If there were other children our age, mom seemed perpetually surprised at the racket we made, especially when my sister Sofia ran through the halls, and up and down the stairs, with other little girls in tow. Or if the noise of something being shattered ricocheted from the kitchen, she pretended nothing had happened, guessing that Rodolfo was again frequenting the pantry to sneak a few drinks from the bottles there. Mother would tower over guests strutting in her pleated plaid skirts in front of the fireplace or move about the room heedless of the fact that it had an air of perpetual metamorphosis and was never properly cleaned. When there were a lot of people, my grandmother would go and sit on the armrest of the sofa, something that would exasperate mother and twist her legs in a corkscrew fashion, something that would leave us stunned. After tea, the living room filled with cigarette and pipe smoke; it was, after all, an era when virtually everyone smoked, out of vice or affectation, and no one paid any attention to the non-smokers who were forced to inhale the fumes of tobacco mixed with chimney smoke. That was the time we kids would slip away. With all us siblings, plus our cousins and their squeamish city friends, we preferred more discreet, inconspicuous diversions, so we’d duck out of the house. 
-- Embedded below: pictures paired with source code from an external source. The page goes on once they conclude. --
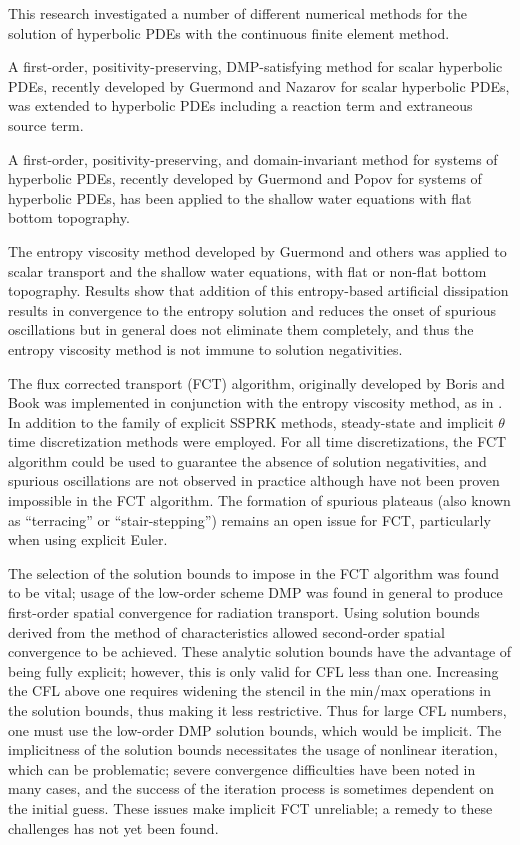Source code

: This research investigated a number of different numerical methods for
the solution of hyperbolic PDEs with the continuous finite element
method.

A first-order, positivity-preserving, DMP-satisfying method
for scalar hyperbolic PDEs, recently developed by Guermond and Nazarov
\cite{guermond_firstorder} for scalar hyperbolic PDEs, was extended
to hyperbolic PDEs including a reaction term and extraneous source term.

A first-order, positivity-preserving, and domain-invariant method for systems
of hyperbolic PDEs, recently developed by Guermond and Popov
\cite{guermond_invariantdomain} for systems of hyperbolic PDEs,
has been applied to the shallow water equations with flat bottom topography.

The entropy viscosity method developed by Guermond and others \cite{guermond_ev}
was applied to scalar transport and the shallow water equations, with flat
or non-flat bottom topography. Results show that addition of this entropy-based
artificial dissipation results in convergence to the entropy solution
and reduces the onset of spurious oscillations but in general does not eliminate
them completely, and thus the entropy viscosity method is not immune to
solution negativities.

The flux corrected transport (FCT) algorithm, originally developed by Boris
and Book \cite{borisbook} was implemented in conjunction with the entropy
viscosity method, as in \cite{guermond_secondorder}. In addition to the
family of explicit SSPRK methods, steady-state and implicit $\theta$
time discretization methods were employed. For all time discretizations,
the FCT algorithm could be used to guarantee the absence of solution
negativities, and spurious oscillations are not observed in practice
although have not been proven impossible in the FCT algorithm. The formation
of spurious plateaus (also known as ``terracing'' or ``stair-stepping'')
remains an open issue for FCT, particularly when using explicit Euler.

The selection of the solution bounds to impose in the FCT algorithm
was found to be vital; usage of the low-order scheme DMP was found in
general to produce first-order spatial convergence for radiation transport.
Using solution bounds derived from the method of characteristics allowed
second-order spatial convergence to be achieved. These analytic solution
bounds have the advantage of being fully explicit; however, this is only
valid for CFL less than one. Increasing the CFL above one requires widening
the stencil in the min/max operations in the solution bounds, thus making
it less restrictive. Thus for large CFL numbers, one must use the low-order
DMP solution bounds, which would be implicit. The implicitness of the
solution bounds necessitates the usage of nonlinear iteration, which can
be problematic; severe convergence difficulties have been noted in many
cases, and the success of the iteration process is sometimes dependent
on the initial guess. These issues make implicit FCT unreliable; a remedy
to these challenges has not yet been found.

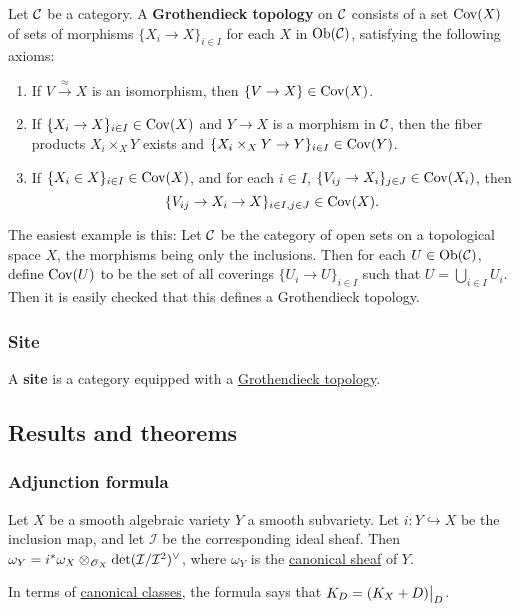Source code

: \documentclass[11pt, english]{article}
\begin{document}
Let $\mathcal{C}$ be a category. A \textbf{Grothendieck topology} on $\mathcal{C}$ consists of a set $\operatorname{Cov}(X)$ of sets of morphisms $\{ X_i \to X\}_{i \in I}$ for each $X$ in $\mathrm{Ob}(\mathcal{C})$, satisfying the following axioms:
\begin{enumerate}
\item If $V \xrightarrow{\approx} X$ is an isomorphism, then $\{ V \to X\} \in \operatorname{Cov}(X)$.
\item If $\{X_i \to X\}_{i \in I} \in \operatorname{Cov}(X)$ and $Y \to X$ is a morphism in $\mathcal{C}$, then the fiber products $X_i \times_X Y$ exists and ${\{ X_i \times_X Y \to Y\}_{i \in I} \in \operatorname{Cov}(Y)}$.
\item If $\{X_i \in X\}_{i \in I} \in \operatorname{Cov}(X)$, and for each $i \in I$, $\{ V_{ij} \to X_i\}_{j \in J} \in  \operatorname{Cov}(X_i)$, then
\[
\{ V_{ij} \to X_i \to X\}_{i \in I, j \in J} \in \operatorname{Cov}(X).
\]
\end{enumerate}

The easiest example is this: Let $\mathcal{C}$ be the category of open sets on a topological space $X$, the morphisms being only the inclusions. Then for each $U \in \mathrm{Ob}(\mathcal{C})$, define $\operatorname{Cov}(U)$ to be the set of all coverings $\{ U_i \to U \}_{i \in I}$ such that $U = \bigcup_{i\in I} U_i$. Then it is easily checked that this defines a Grothendieck topology.

\subsubsection{Site}
\label{site}

A \textbf{site} is a category equipped with a \hyperref[grothendiecktopology]{Grothendieck topology}.


\subsection{Results and theorems}
\subsubsection{Adjunction formula}
\label{adjunction}

Let $X$ be a smooth algebraic variety $Y$ a smooth subvariety. Let $i:Y \hookrightarrow X$ be the inclusion map, and let $\mathcal I$ be the corresponding ideal sheaf. Then $\omega_Y = i^\ast \omega_X \otimes_{\operatorname{\mathscr{O}}_X} \det(\mathcal I/\mathcal I^2)^\vee$, where $\omega_Y$ is the \hyperref[canonicalsheaf]{canonical sheaf} of $Y$.

In terms of \hyperref[canonicaldivisor]{canonical classes}, the formula says that $K_D = \restr{(K_X + D)}{D}$. 
\end{document}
There was a neighboring property that was an irresistible attraction, despite being a ‘no-go’ zone. We’d rush down the hill and through the woods and climb over the gates. There in the valley bottom, a railroad ran through a row of fishponds, and if we could get there unseen by the keeper, a string of delights awaited us. A few old row boats were moored among the reeds, and it was enough to untie the ropes that held them to set off on an adventure. We’d paddle up and down the ponds, each connected by narrow canals crossed by pontoon walkways under which one had to duck one’s head. With luck we might catch the very instant one of the ancient regional trains chugged by, barely clanking along, reflecting its two melancholy carriages in the water. The pond reeds hid us from view from a small elevated road that ran along the perimeter of the marsh, and across it was a private game preserve whose owner kept, for his own amusement, llamas, camels, and large ostriches that roamed freely among his poplar grove. We could glimpse them from time to time, and it was fun to see the surprised faces of our guests who had never imagined we country kids could arrange a full-blown safari. 

The irresistible lagoon

Despite our need to remain unseen, it was usually the girls who could not help externalizing their astonishment with excited shouts and screams. So that it was inevitable that sooner or later someone would notice us. Once alerted, the keeper called for reinforcements and they could be seen driving toward us, shouting menacingly and gesticulating from the car windows. As the landscape took on the rosy veil of evening mist –  something akin to an Indian rice paddy – we’d have just enough time to tumble ashore, ditch the boats, and make a haphazard escape. Being chased provided our guests with an adrenaline rush and quickened heartbeats which spread a rosy blush on their pale city complexions. Back home, we’d find the adults stirring around the front door, our visitors long since ready to depart, with mother ushering them down the stone steps with much waving. It was not clear whether she intended to continue hugging them, or was impatient to see them off. ‘What in the world did you do to those poor girls?’ she’d ask casually at the lunch table the next day. But we all knew, even if they’d gone home stunned, they’d never had so much fun in their lives.